▶ [EXERCISE MATERIALS]
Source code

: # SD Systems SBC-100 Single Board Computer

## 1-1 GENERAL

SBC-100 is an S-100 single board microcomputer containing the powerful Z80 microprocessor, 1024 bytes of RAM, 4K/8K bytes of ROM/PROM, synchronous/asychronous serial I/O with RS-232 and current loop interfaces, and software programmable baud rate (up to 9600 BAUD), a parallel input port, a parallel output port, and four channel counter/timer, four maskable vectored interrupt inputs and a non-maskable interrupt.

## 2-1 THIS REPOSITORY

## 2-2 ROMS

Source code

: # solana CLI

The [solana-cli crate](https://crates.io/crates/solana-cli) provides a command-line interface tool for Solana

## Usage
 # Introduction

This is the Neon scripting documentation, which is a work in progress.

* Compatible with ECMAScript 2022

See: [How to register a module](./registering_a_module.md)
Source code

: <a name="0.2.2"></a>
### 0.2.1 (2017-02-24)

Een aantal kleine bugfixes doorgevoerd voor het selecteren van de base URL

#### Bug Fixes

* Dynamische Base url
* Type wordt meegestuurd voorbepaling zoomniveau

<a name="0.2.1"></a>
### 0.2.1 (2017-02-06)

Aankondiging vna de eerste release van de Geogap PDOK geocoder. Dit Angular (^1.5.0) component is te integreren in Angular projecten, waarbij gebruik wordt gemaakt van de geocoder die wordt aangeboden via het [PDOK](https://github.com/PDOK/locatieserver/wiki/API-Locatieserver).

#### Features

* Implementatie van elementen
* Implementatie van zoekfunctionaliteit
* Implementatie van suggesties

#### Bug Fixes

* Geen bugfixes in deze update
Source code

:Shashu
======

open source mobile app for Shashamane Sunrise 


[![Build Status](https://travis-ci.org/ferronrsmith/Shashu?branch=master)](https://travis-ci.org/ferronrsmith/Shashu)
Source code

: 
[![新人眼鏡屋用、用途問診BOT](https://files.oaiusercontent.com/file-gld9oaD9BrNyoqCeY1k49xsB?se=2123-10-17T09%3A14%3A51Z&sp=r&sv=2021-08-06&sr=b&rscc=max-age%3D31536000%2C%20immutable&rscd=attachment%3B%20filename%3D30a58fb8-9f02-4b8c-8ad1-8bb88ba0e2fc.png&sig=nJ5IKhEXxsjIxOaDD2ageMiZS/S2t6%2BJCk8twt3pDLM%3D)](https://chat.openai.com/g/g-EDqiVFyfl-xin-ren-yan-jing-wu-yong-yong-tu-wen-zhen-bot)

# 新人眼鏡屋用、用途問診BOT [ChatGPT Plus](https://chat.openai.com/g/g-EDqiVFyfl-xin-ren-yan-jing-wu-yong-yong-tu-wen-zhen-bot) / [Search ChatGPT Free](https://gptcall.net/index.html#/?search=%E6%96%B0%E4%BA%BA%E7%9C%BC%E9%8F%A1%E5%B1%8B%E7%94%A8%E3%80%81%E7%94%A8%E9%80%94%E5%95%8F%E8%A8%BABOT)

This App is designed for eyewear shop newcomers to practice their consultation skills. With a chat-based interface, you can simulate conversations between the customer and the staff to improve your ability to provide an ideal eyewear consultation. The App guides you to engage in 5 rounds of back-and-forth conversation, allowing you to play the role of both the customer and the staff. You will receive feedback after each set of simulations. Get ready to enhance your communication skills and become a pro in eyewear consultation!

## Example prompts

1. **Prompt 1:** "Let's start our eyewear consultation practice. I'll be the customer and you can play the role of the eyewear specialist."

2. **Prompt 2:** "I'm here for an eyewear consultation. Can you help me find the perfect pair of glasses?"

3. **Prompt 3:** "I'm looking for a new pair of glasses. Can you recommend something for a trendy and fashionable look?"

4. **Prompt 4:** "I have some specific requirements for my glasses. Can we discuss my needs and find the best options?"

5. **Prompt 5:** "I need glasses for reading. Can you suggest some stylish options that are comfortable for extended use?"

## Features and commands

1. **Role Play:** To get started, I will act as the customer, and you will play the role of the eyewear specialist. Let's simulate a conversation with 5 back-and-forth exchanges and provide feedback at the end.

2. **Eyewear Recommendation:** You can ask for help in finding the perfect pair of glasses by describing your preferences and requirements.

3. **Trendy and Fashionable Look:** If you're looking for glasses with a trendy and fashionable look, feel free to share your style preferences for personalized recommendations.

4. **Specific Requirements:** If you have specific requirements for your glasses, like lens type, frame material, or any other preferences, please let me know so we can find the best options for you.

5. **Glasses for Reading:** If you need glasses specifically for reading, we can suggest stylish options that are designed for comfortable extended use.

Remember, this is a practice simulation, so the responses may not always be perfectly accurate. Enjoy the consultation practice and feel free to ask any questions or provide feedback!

...

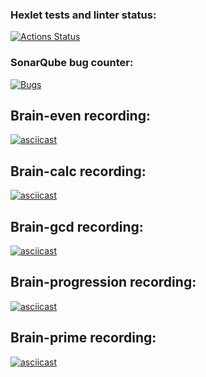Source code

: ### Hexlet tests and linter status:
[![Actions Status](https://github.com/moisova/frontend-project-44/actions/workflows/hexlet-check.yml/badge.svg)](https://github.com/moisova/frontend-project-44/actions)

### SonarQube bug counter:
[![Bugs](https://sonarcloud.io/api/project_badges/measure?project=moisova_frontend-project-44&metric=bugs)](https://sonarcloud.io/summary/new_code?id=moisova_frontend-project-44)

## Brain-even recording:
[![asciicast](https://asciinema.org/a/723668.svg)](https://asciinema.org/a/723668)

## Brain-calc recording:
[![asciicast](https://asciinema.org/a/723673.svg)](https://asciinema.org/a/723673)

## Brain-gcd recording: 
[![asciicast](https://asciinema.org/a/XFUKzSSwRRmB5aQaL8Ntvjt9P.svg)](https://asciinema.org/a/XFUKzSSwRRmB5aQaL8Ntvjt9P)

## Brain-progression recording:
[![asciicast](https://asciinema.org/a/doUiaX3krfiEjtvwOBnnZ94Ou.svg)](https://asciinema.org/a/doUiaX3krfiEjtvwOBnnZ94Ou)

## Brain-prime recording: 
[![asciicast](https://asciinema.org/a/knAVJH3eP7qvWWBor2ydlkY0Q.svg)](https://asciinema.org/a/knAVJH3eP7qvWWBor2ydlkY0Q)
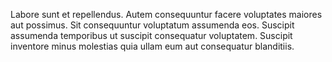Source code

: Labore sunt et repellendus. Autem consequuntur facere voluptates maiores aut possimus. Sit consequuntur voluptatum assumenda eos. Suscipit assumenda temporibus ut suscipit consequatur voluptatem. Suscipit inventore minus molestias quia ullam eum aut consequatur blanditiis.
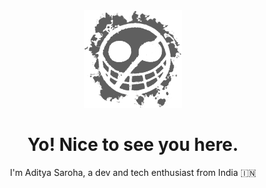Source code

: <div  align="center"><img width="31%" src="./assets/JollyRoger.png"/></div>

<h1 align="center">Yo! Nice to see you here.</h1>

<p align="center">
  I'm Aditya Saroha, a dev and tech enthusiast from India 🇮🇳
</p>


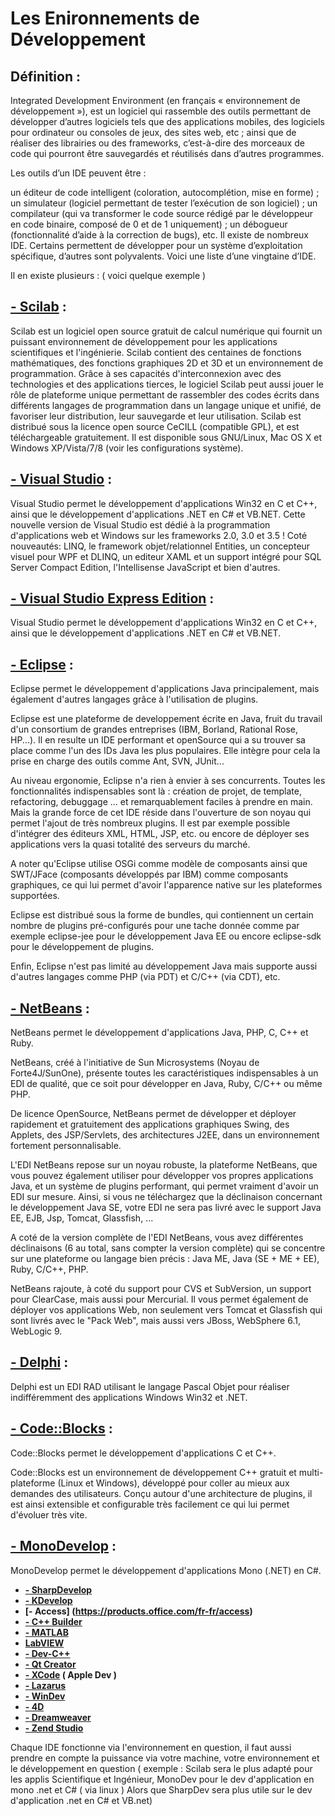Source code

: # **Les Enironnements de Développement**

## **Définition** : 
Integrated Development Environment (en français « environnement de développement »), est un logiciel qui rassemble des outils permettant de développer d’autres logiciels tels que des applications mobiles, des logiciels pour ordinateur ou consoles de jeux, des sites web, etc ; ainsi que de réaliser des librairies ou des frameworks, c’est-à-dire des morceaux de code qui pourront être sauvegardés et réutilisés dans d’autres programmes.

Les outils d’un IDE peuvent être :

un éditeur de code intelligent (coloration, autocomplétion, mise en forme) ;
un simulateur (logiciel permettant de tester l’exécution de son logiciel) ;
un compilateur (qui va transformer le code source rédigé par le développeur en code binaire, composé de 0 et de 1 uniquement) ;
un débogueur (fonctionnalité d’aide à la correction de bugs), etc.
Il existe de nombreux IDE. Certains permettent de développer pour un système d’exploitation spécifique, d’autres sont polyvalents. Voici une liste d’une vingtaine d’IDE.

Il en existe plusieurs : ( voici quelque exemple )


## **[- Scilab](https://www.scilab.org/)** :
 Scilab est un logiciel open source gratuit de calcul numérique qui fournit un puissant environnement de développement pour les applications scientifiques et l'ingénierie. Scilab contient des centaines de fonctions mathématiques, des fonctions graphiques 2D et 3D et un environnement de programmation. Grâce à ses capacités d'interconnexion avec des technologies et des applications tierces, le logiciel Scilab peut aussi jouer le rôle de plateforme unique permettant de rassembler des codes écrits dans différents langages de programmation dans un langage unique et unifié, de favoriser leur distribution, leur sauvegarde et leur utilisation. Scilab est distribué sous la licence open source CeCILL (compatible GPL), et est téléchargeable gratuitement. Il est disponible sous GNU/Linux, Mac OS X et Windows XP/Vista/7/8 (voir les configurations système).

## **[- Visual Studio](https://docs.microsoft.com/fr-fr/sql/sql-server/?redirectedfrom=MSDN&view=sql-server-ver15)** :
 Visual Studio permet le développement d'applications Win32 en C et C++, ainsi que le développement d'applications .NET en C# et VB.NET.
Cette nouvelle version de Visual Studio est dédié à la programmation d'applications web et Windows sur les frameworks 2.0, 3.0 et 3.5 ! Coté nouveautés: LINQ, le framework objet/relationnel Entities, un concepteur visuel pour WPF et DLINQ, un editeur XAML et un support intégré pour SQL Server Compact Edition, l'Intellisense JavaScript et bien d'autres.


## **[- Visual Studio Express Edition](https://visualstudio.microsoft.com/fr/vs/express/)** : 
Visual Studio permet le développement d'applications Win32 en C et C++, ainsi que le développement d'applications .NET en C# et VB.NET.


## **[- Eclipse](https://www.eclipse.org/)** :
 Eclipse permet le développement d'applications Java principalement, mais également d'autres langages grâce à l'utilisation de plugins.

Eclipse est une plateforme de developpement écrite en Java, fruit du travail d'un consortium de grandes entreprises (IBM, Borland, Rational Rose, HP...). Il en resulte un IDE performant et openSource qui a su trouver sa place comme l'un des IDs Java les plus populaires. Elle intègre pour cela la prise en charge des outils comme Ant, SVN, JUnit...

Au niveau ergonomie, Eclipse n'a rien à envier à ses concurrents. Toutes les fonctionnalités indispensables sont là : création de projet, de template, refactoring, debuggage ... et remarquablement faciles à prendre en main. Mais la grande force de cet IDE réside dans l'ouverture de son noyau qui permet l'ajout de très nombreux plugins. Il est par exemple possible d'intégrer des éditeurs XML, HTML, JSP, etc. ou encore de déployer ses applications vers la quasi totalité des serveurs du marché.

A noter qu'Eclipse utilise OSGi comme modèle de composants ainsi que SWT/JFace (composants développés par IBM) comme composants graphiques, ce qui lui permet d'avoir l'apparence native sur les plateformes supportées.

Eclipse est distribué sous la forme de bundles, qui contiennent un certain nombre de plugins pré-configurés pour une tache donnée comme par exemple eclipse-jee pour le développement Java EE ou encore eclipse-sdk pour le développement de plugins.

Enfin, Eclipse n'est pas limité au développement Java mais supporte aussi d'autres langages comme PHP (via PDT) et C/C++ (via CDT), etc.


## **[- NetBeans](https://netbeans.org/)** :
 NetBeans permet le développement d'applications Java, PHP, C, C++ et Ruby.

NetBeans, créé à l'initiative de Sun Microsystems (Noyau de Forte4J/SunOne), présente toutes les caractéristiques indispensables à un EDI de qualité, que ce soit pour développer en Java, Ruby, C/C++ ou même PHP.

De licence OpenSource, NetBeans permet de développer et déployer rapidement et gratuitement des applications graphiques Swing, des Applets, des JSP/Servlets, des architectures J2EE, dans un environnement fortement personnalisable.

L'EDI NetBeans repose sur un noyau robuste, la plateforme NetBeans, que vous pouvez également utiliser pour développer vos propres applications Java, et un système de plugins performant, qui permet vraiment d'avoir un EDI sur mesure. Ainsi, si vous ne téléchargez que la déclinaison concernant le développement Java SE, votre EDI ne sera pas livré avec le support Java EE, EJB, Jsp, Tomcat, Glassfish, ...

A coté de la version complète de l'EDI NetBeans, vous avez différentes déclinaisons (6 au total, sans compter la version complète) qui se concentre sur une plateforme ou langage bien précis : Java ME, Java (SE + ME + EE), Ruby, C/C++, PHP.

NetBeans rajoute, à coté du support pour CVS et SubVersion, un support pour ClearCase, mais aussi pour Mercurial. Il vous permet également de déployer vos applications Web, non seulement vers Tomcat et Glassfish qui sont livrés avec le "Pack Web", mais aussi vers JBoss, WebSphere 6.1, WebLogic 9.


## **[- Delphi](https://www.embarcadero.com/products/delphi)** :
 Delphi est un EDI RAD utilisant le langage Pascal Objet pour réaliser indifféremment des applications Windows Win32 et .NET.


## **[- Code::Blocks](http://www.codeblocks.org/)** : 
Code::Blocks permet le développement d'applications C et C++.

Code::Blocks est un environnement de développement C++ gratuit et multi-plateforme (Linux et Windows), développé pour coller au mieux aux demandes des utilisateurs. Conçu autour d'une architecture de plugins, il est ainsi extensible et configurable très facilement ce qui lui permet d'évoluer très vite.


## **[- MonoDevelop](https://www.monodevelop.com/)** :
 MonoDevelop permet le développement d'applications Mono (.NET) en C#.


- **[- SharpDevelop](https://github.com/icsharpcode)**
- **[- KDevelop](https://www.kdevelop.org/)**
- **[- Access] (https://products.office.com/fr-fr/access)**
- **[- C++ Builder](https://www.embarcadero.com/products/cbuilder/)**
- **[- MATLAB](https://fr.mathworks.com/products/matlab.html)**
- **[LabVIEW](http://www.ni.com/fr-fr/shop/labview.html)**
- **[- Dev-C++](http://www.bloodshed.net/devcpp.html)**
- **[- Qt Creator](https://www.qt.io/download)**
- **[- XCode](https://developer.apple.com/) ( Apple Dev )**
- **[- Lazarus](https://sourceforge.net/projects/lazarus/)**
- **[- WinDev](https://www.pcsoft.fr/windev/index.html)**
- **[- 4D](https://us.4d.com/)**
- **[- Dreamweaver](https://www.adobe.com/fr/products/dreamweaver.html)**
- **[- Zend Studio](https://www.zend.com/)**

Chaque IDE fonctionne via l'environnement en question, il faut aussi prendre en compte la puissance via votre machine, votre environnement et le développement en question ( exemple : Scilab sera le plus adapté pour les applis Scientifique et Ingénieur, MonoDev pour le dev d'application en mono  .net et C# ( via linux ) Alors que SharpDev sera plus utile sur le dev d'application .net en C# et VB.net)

▶ [GOAL OF THE EXERCISE] When you reach the line holding "## **[- Scilab](https://www.scilab.org/)**" in the records above, begin reproducing exactly, stop after the line holding "Cette nouvelle version", and output nothing else.

▶ [REPLY]
## **[- Scilab](https://www.scilab.org/)** :
 Scilab est un logiciel open source gratuit de calcul numérique qui fournit un puissant environnement de développement pour les applications scientifiques et l'ingénierie. Scilab contient des centaines de fonctions mathématiques, des fonctions graphiques 2D et 3D et un environnement de programmation. Grâce à ses capacités d'interconnexion avec des technologies et des applications tierces, le logiciel Scilab peut aussi jouer le rôle de plateforme unique permettant de rassembler des codes écrits dans différents langages de programmation dans un langage unique et unifié, de favoriser leur distribution, leur sauvegarde et leur utilisation. Scilab est distribué sous la licence open source CeCILL (compatible GPL), et est téléchargeable gratuitement. Il est disponible sous GNU/Linux, Mac OS X et Windows XP/Vista/7/8 (voir les configurations système).

## **[- Visual Studio](https://docs.microsoft.com/fr-fr/sql/sql-server/?redirectedfrom=MSDN&view=sql-server-ver15)** :
 Visual Studio permet le développement d'applications Win32 en C et C++, ainsi que le développement d'applications .NET en C# et VB.NET.
Cette nouvelle version de Visual Studio est dédié à la programmation d'applications web et Windows sur les frameworks 2.0, 3.0 et 3.5 ! Coté nouveautés: LINQ, le framework objet/relationnel Entities, un concepteur visuel pour WPF et DLINQ, un editeur XAML et un support intégré pour SQL Server Compact Edition, l'Intellisense JavaScript et bien d'autres.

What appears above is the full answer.